Potevano giocare, ridere, rincorrerci, cantare, esplorare e i giochi che facevamo li ereditavamo dagli anziani e influenzavano potenzialità culturali, riflessione, creatività, fantasia acuendo il senso della libertà e spesso ci consentivano di scoprire i semi del lavoro che avremmo fatto da adulti... Ci sentivamo protetti non solo dalla famiglia ma anche dalla società che ci dava delle regole di condotta. Avevamo vicini papà, nonni o zii o fratelli maggiori o amici artigiani pronti a ritagliare pezzi di legno, incollare, fissare chiodi a improvvisati carretti, gonfiare o riparare palloni e fare burattini semoventi. In più vivevamo all’aria aperta, facevamo giochi di strada che ci servivano per socializzare, superare le nostre fragilità, esplorare, osservare, divertirci, correre nei vicoli. Sostavamo incuriositi accanto alle botteghe artigiane, potevamo fare giochi bellissimi anche nei giardini pubblici tenuti molto bene da giardinieri-artisti esperti in arte topiaria e che in ogni stagione sapevano far sbucare dalla terra fiori dai colori meravigliosi e foggiavano, da veri maghi, i cespugli di bosso facendo apparire nanetti o anfore o aquile pronte a spiccare il volo.

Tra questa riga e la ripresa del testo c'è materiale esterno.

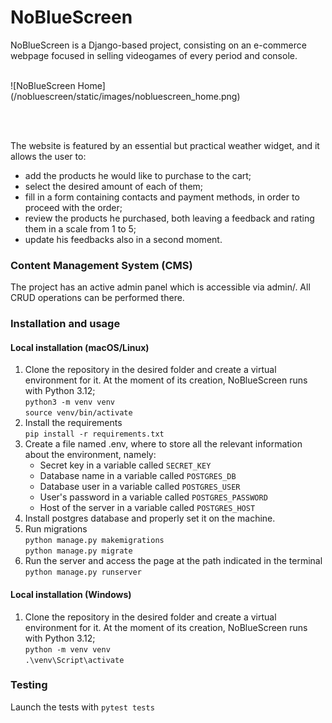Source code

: # NoBlueScreen

NoBlueScreen is a Django-based project, consisting on an e-commerce webpage focused in selling videogames of every
period and console.<br>

<br>
![NoBlueScreen Home](/nobluescreen/static/images/nobluescreen_home.png) 

<br><br>

The website is featured by an essential but practical weather widget, and it allows the user to:
 <ul>
<li>add the products he would like to purchase to the cart;</li>
<li>select the desired amount of each of them;</li>
<li>fill in a form containing contacts and payment methods, in order to proceed with the order;</li>
<li>review the products he purchased, both leaving a feedback and rating them in a scale from 1 to 5;</li>
<li>update his feedbacks also in a second moment.</li>
</ul>

<h3>Content Management System (CMS)</h3>
The project has an active admin panel which is accessible via admin/. All CRUD operations can be performed there.<br>

<h3>Installation and usage</h3>
<h4>Local installation (macOS/Linux)</h4>
<ol>
<li>Clone the repository in the desired folder and create a virtual environment for it. At the moment of its creation, NoBlueScreen runs with Python 3.12;<br>
<code>python3 -m venv venv</code><br>
<code>source venv/bin/activate</code></li>
<li>Install the requirements<br>
<code>pip install -r requirements.txt</code></li>
<li>Create a file named .env, where to store all the relevant information about the environment, namely:<br>
<ul>
<li>Secret key in a variable called <code>SECRET_KEY</code></li>
<li>Database name in a variable called <code>POSTGRES_DB</code></li>
<li>Database user in a variable called <code>POSTGRES_USER</code></li>
<li>User's password in a variable called <code>POSTGRES_PASSWORD</code></li>
<li>Host of the server in a variable called <code>POSTGRES_HOST</code></li>
</ul>
</li>
<li>
Install postgres database and properly set it on the machine.
</li>
<li>
Run migrations<br>
<code>python manage.py makemigrations</code><br>
<code>python manage.py migrate</code>
</li>
<li>
Run the server and access the page at the path indicated in the terminal<br>
<code>python manage.py runserver</code><br>
</li>
</ol>
<h4>Local installation (Windows)</h4>

<ol>
<li>Clone the repository in the desired folder and create a virtual environment for it. At the moment of its creation, NoBlueScreen runs with Python 3.12;<br>
<code>python -m venv venv</code><br>
<code>.\venv\Script\activate</code></li>
</ol>

<h3>Testing</h3>
Launch the tests with <code>pytest tests</code>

Erano tempi in cui non c’era ricchezza di giochi elettronici costosi ma spesso noiosi nella loro ripetitività ma ci bastava un po’ di fantasia , unita alla sapienza delle mani nostre e degli anziani per accendere il nostro entusiasmo, alimentare in noi il desiderio di poter utilizzare anche pietre o pezzi di legno per trasformarli come per magia in animaletti buffi, con pochi tratti di colore o in carretti o in pinocchietti che con elastici sapientemente disposti potevano muoversi dando vita a originali burattini. Senza saperlo… non avevamo ancora accanto gli odierni mostri tecnologici, che, se non bene utilizzati possono essere molto pericolosi ed… eravamo davvero felici nel pianeta dei giochi ereditati da popoli antichi (palla, mosca cieca, monopattini, monete, cerchi, archi, fionde tiro alla fune, altalena, trottola ecc.), e con l’improvvisazione imparavamo ad acuire la nostra capacità di vivere la realtà, conoscere la nostra vera essenza, scoprire le nostre curiosità, i nostri sogni, i nostri talenti. Si trattava quindi di giochi che traevano humus vitale dal passato, e ci facevano crescere in progettualità e fantasia consentendoci di vivere gli spazi presenti nei vicoli o nei condomini incentivando fantasia, creatività, intuito, capacità di dialogo e progettualità. È cosa magica, oggi, poterli rintracciare in uno splendido testo e poter rivivere belle e liete atmosfere ricche di amicizia, sana allegria e libertà.

(Felice Alloggio)
GRAZIE Felice Alloggio per consentire anche ai nostri figli e nipoti di avere questa preziosa eredità di giochi recuperati dalla memoria e scritti in dialetto barese con relativa sintesi in lingua italiana. Non dimenticare radici identitarie sempre e comunque… porta a ripensare con più responsabilità alla nostra vera essenza e, recuperare giochi del passato, aiuta a divenire più degni della nostra umanità.